Per tutto questo, mio caro amico, condivido il tuo allarme e il tuo appello. Trovo infatti lunare la situazione che descrivi. Le cattedre di Italiano per stranieri non attive perché “scoperte” sono la prova di quanto poco, in realtà, si creda nella forza attrattiva e inclusiva della nostra lingua e della nostra cultura a dispetto di proclami (e di esagerazioni) identitarie. Eppure, dovremmo essere orgogliosi di esse, seminando senza pensare di proteggere e far crescere – com’è balenato in qualche ipotesi di legge – la forza dell’Italiano a suon di imposizioni e multe. Meglio prendere la via più diretta e sensata, quella formativa. Facendola finita con una incredibile mancanza di lungimiranza, ma anche a un serio difetto di realismo e di puro e semplice buon senso. Un addebito, questo, che faccio pesare trasversalmente su tutti coloro che hanno governato, in compagini ministeriali di diversi colori, negli ultimi anni. E al pari di te, vorrei poter dire il contrario!

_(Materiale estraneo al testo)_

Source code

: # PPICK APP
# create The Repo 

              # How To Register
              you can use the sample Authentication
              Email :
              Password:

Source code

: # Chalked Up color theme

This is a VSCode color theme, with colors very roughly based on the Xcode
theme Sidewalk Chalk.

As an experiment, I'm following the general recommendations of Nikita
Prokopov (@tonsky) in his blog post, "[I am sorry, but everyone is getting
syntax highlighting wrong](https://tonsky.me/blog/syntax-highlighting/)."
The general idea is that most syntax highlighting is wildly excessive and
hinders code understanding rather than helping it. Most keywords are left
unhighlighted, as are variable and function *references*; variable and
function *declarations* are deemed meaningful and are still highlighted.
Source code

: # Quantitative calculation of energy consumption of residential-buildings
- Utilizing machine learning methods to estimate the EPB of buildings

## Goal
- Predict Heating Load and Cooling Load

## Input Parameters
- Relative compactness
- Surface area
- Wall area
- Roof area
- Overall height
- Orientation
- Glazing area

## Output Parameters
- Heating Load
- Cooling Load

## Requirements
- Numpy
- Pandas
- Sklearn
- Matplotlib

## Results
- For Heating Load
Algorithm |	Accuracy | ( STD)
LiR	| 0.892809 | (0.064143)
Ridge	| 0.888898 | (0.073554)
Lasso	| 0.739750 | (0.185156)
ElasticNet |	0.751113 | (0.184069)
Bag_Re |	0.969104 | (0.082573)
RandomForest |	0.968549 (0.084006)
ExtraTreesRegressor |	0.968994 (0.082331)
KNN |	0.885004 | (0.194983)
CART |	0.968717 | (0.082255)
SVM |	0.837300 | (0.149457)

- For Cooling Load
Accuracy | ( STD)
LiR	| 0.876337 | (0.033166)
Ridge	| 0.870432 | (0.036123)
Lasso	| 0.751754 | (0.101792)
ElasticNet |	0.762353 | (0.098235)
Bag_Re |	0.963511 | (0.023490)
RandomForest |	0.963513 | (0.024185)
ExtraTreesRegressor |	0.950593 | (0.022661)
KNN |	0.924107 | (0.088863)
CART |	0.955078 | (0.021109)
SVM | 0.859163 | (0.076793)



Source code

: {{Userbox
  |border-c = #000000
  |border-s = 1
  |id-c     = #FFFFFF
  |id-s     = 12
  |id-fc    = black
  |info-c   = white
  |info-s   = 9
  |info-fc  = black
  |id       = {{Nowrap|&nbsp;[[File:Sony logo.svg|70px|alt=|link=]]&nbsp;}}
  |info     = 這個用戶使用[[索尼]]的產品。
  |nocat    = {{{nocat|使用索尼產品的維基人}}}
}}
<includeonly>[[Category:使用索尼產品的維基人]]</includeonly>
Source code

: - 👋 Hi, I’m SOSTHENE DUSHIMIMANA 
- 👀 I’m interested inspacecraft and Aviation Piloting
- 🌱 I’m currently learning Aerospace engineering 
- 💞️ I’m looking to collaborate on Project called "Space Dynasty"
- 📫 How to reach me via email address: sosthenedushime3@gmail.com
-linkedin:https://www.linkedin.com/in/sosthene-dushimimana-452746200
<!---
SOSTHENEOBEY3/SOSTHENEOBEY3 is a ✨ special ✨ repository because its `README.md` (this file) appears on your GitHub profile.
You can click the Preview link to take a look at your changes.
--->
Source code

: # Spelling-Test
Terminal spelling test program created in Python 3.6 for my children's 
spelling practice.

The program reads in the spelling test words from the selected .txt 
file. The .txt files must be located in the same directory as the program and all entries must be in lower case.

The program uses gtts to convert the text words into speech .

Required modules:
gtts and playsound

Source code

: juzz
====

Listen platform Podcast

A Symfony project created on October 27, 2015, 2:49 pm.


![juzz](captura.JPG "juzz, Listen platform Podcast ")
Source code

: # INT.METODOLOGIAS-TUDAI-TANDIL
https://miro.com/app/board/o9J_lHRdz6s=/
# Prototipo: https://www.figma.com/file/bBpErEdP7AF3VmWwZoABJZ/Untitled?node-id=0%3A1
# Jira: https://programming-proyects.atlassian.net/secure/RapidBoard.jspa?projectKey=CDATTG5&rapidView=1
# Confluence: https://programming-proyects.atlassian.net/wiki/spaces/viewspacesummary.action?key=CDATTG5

Come i nostri tipi somatici e i nostri cognomi dimostrano e sottolineano, via via “nuovi italiani” si sono nei secoli aggiunti alle comunità sparse lungo la Penisola e nelle Isole grandi e piccole, portando non sempre pacificamente, ma alla lunga sempre in modo rinvigorente, linfa nuova e anche parole più belle ed efficaci per dire e capire le cose del mondo, degli affari, della scienza e di Dio. La differenza è fertile. Come la convergenza e l’incontro, che hanno bisogno di codici condivisi. E la lingua è il primo di questi… Ho chiesto ai colleghi e alle colleghe di approfondire la questione che illumini con la tua lettera. Grazie, caro Andrea, per avermi aiutato a darle rilievo. Magari è la volta buona che si arriva alla svolta! Magari nelle scuole italiane si comincerà sul serio a dare stabilità all’insegnamento della nostra bella (e complessa) lingua, affidandolo altrettanto stabilmente a docenti specialmente preparati per accompagnare persone di origine straniera. Spero che sia così. E che il passo risulti fondamentale per incontrarci per davvero, dando anche per questa via sostanza, cioè carne e ossa e respiro, all’idea dell’inclusione e della concittadinanza. Con una stessa “lingua madre” è più facile riconoscersi fratelli e sorelle, e concepire uguali diritti e doveri.